[llvm-dev] [RFC] Propeller: A frame work for Post Link Optimizations

Wed Sep 25 17:02:00 PDT 2019

My biggest question about this architecture is about when propeller runs basic block reordering within a function.  It seems like a lot of the complexity comes from using the proposed -fbasicblock-sections to generated mangled ELF, and then re-parsing the mangled ELF as a separate step.  I'm not sure that's the right approach, long-term.

Splitting every basic block into its own section introduces overhead, like you described.  And it's likely more complex on non-x86 targets, which have a greater variety of conditional branches.  And the reordering itself involves a bunch of x86 and ELF-specific code.

I'd like to suggest an alternative: instead of perform basic block reordering and function splitting by manipulating the ELF files, you could perform reordering and splitting as part of link-time code generation, as an MIR pass that runs just before the assembly printer.  MIR is almost exactly the form you want for this sort of manipulation: it has basic blocks which correspond closely to the final binary, and a high-level representation of branch instructions.  And it's before the DWARF/CFI emission, so you don't need to worry about fixing them afterwards.  This should take less code overall, and much less target-specific code. And infrastructure for function splitting would be useful for non-Propeller workflows.

There are some minor downsides to this approach I can think of.  You lose a little flexibility, in that you can't mix blocks from different functions together, but you aren't doing that anyway, from your description?  It might take more CPU time to re-do LTO code generation, but that's probably not a big deal for applications where the user is willing to collect two different kinds PGO of profiles for a program.

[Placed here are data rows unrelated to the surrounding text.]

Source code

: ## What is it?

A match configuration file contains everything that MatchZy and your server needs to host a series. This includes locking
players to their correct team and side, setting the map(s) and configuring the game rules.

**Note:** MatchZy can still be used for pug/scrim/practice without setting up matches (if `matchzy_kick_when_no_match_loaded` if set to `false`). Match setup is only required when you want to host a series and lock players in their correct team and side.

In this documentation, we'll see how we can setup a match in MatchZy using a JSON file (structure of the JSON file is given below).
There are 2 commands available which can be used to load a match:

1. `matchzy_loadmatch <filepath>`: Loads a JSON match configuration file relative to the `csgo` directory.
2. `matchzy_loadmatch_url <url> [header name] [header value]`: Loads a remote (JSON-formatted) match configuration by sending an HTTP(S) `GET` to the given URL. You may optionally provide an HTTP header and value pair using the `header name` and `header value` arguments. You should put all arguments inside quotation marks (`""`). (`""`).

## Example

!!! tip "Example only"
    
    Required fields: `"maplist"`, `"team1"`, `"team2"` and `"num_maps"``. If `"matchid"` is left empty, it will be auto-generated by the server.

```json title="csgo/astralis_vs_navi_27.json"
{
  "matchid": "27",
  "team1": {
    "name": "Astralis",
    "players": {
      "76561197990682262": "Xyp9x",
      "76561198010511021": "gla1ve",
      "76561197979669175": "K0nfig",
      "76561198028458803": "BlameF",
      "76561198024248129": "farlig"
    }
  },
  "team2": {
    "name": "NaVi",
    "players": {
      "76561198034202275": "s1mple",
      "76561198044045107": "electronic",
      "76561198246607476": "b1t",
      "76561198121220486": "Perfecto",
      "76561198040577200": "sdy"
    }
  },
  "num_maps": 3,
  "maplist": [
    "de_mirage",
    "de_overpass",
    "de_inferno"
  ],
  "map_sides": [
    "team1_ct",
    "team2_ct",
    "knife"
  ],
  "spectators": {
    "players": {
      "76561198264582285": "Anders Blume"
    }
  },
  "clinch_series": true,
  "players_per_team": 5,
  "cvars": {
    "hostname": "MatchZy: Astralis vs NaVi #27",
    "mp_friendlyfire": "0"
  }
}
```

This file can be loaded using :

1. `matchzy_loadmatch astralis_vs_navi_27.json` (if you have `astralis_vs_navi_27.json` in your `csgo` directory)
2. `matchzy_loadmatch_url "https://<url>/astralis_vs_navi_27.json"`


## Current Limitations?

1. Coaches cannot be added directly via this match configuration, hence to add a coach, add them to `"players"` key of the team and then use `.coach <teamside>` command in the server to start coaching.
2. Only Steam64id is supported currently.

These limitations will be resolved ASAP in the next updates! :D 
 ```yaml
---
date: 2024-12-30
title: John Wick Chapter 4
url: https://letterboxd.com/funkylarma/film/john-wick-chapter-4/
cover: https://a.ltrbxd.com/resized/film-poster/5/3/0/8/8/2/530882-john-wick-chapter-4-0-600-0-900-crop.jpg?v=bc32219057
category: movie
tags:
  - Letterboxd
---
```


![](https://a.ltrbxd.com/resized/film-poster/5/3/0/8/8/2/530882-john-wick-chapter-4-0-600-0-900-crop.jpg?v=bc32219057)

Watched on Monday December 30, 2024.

I understand you can't use a regular PGO profile for this, but it should be possible to pass in a Propeller-PGO profile separately to the compiler, and apply that to the MIR as a late pass in the compiler, separate from any regular PGO profile.  There are probably multiple ways you could do this; you could use basic block symbols, like your current implementation.

-Eli

-----Original Message-----
From: llvm-dev <llvm-dev-bounces at lists.llvm.org> On Behalf Of Sriraman Tallam via llvm-dev
Sent: Tuesday, September 24, 2019 4:51 PM
To: llvm-dev at lists.llvm.org
Subject: [EXT] [llvm-dev] [RFC] Propeller: A frame work for Post Link Optimizations

Greetings,

We, at Google, recently evaluated Facebook’s BOLT, a Post Link Optimizer
framework, on large google benchmarks and noticed that it improves key
performance metrics of these benchmarks by 2% to 6%, which is pretty impressive
as this is over and above a baseline binaryalready heavily optimized with
ThinLTO + PGO.  Furthermore, BOLT is also able to improve the performance of
binaries optimized via Context-Sensitive PGO.     While ThinLTO + PGO is also
profile guided and does very aggressive performance optimizations, there is
more room for performance improvements due to profile approximations while
applying the transformations.  BOLT uses exact profiles from the final binary
and is able to fill the gaps left by ThinLTO + PGO. The performance
improvements due to BOLT come from basic block layout, function reordering and
function splitting.

While BOLT does an excellent job of squeezing extra performance from highly
optimized binaries with optimizations such as code layout, it has these major
issues:

 * It does not take advantage of distributed build systems.
 * It has scalability issues and to rewrite a binary with a ~300M text segment
size:
 * Memory foot-print is 70G.
 * It takes more than 10 minutes to rewrite the binary.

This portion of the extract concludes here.